Error cause analysis

from Wikipedia, the free encyclopedia

The root cause analysis is one of the most important instruments of corporate management . It includes the recording of errors , their causes and the statistical evaluation of this data, which is followed by an assessment and derived measures to reduce errors (and reduce error costs ).

Basic procedure

One investigates which cause (s) had errors. The grouping of causes of errors can be useful. Then one looks for measures to reduce the number of errors and the error costs (e.g. process improvements, changed methodologies or changed use of technology or materials).

With a sufficiently large database, experience shows that the Pareto principle applies , according to which 20% of the causes of errors cause 80% of the errors. If these causes of errors are counteracted and the frequency of these (originally) 80% of errors is significantly reduced, positive company effects result. These usually not only include lower measurable error costs, but also an improved position on the market, employee motivation, etc.

The root cause analysis is an iterative process, so it does not stop with the decision on measures (see also Continuous Improvement Process ).

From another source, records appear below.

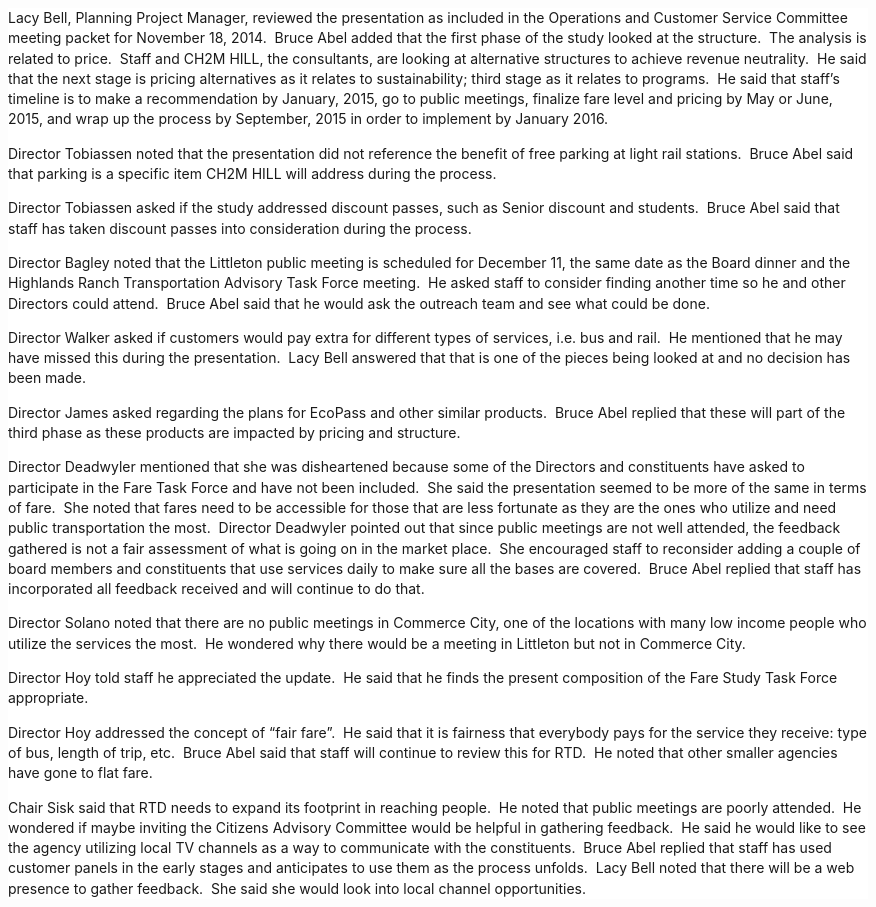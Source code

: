 Lacy Bell, Planning Project Manager, reviewed the presentation as included in the Operations and Customer Service Committee meeting packet for November 18, 2014.  Bruce Abel added that the first phase of the study looked at the structure.  The analysis is related to price.  Staff and CH2M HILL, the consultants, are looking at alternative structures to achieve revenue neutrality.  He said that the next stage is pricing alternatives as it relates to sustainability; third stage as it relates to programs.  He said that staff’s timeline is to make a recommendation by January, 2015, go to public meetings, finalize fare level and pricing by May or June, 2015, and wrap up the process by September, 2015 in order to implement by January 2016.

Director Tobiassen noted that the presentation did not reference the benefit of free parking at light rail stations.  Bruce Abel said that parking is a specific item CH2M HILL will address during the process.

Director Tobiassen asked if the study addressed discount passes, such as Senior discount and students.  Bruce Abel said that staff has taken discount passes into consideration during the process.

Director Bagley noted that the Littleton public meeting is scheduled for December 11, the same date as the Board dinner and the Highlands Ranch Transportation Advisory Task Force meeting.  He asked staff to consider finding another time so he and other Directors could attend.  Bruce Abel said that he would ask the outreach team and see what could be done.

Director Walker asked if customers would pay extra for different types of services, i.e. bus and rail.  He mentioned that he may have missed this during the presentation.  Lacy Bell answered that that is one of the pieces being looked at and no decision has been made.

Director James asked regarding the plans for EcoPass and other similar products.  Bruce Abel replied that these will part of the third phase as these products are impacted by pricing and structure.

Director Deadwyler mentioned that she was disheartened because some of the Directors and constituents have asked to participate in the Fare Task Force and have not been included.  She said the presentation seemed to be more of the same in terms of fare.  She noted that fares need to be accessible for those that are less fortunate as they are the ones who utilize and need public transportation the most.  Director Deadwyler pointed out that since public meetings are not well attended, the feedback gathered is not a fair assessment of what is going on in the market place.  She encouraged staff to reconsider adding a couple of board members and constituents that use services daily to make sure all the bases are covered.  Bruce Abel replied that staff has incorporated all feedback received and will continue to do that.

Director Solano noted that there are no public meetings in Commerce City, one of the locations with many low income people who utilize the services the most.  He wondered why there would be a meeting in Littleton but not in Commerce City.

Director Hoy told staff he appreciated the update.  He said that he finds the present composition of the Fare Study Task Force appropriate.

Director Hoy addressed the concept of “fair fare”.  He said that it is fairness that everybody pays for the service they receive: type of bus, length of trip, etc.  Bruce Abel said that staff will continue to review this for RTD.  He noted that other smaller agencies have gone to flat fare.

Chair Sisk said that RTD needs to expand its footprint in reaching people.  He noted that public meetings are poorly attended.  He wondered if maybe inviting the Citizens Advisory Committee would be helpful in gathering feedback.  He said he would like to see the agency utilizing local TV channels as a way to communicate with the constituents.  Bruce Abel replied that staff has used customer panels in the early stages and anticipates to use them as the process unfolds.  Lacy Bell noted that there will be a web presence to gather feedback.  She said she would look into local channel opportunities.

Typical errors and risks in the error-cause analysis

  • The cause of the error should be assessed in a suitable form by all those involved in order to achieve validity and acceptance of the interpretation and the derived measures. Last but not least, this is necessary for the collection of valid data.
  • The record of causes of errors should not be set up or operated with the aim of finding the culprit, but aiming at process improvement. Leading experts in quality management estimate that the ratio between system errors (or process errors, i.e. to be represented by management) to employee errors is 85 to 15 ( Joseph M. Juran ) or 94 to 6 ( William E. Deming since around the beginning of the nineties ), this approach seems appropriate. If this objective is not communicated openly, the validity of the data will suffer. B. more data are corrupted.